** Task to complete **
Collect every line of the records below that contains the word "tiene".

** Information provided **
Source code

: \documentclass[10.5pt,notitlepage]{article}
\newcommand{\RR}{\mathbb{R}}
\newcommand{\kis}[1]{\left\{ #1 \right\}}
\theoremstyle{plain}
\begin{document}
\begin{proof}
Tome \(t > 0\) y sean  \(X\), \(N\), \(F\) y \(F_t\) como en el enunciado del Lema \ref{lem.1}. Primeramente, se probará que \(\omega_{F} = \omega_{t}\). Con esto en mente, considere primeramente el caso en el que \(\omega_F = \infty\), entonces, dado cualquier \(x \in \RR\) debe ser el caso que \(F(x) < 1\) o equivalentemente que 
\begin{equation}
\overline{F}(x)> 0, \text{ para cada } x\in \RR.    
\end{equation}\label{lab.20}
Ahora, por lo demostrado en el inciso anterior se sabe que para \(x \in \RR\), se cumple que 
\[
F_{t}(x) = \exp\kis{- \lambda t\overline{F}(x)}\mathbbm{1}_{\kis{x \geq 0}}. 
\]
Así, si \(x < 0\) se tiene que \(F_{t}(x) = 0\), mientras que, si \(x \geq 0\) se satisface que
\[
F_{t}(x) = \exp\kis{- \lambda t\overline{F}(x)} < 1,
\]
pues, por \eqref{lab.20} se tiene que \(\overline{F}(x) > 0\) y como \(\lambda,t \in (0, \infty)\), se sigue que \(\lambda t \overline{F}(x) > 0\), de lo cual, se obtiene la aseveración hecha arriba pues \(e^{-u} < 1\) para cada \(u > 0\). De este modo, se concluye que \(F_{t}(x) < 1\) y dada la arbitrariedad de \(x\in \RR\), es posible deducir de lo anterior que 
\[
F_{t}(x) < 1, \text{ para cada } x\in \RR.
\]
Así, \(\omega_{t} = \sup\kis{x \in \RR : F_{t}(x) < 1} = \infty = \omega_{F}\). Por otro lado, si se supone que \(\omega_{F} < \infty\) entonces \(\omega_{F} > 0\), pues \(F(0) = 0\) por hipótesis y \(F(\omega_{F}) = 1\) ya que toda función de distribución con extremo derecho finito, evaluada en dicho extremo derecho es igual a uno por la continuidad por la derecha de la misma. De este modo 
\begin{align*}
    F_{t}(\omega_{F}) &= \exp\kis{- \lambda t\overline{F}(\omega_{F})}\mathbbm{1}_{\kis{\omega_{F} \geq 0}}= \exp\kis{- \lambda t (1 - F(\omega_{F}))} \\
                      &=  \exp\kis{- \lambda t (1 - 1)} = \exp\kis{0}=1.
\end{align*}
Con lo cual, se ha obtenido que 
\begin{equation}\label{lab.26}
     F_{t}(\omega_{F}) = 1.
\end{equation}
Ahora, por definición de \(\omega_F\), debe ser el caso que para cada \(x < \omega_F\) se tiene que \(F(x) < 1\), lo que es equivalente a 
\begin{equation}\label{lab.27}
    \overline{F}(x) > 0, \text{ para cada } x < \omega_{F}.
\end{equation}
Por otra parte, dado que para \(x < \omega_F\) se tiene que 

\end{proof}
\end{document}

** Response **
Así, si \(x < 0\) se tiene que \(F_{t}(x) = 0\), mientras que, si \(x \geq 0\) se satisface que
pues, por \eqref{lab.20} se tiene que \(\overline{F}(x) > 0\) y como \(\lambda,t \in (0, \infty)\), se sigue que \(\lambda t \overline{F}(x) > 0\), de lo cual, se obtiene la aseveración hecha arriba pues \(e^{-u} < 1\) para cada \(u > 0\). De este modo, se concluye que \(F_{t}(x) < 1\) y dada la arbitrariedad de \(x\in \RR\), es posible deducir de lo anterior que 
Ahora, por definición de \(\omega_F\), debe ser el caso que para cada \(x < \omega_F\) se tiene que \(F(x) < 1\), lo que es equivalente a 
Por otra parte, dado que para \(x < \omega_F\) se tiene que 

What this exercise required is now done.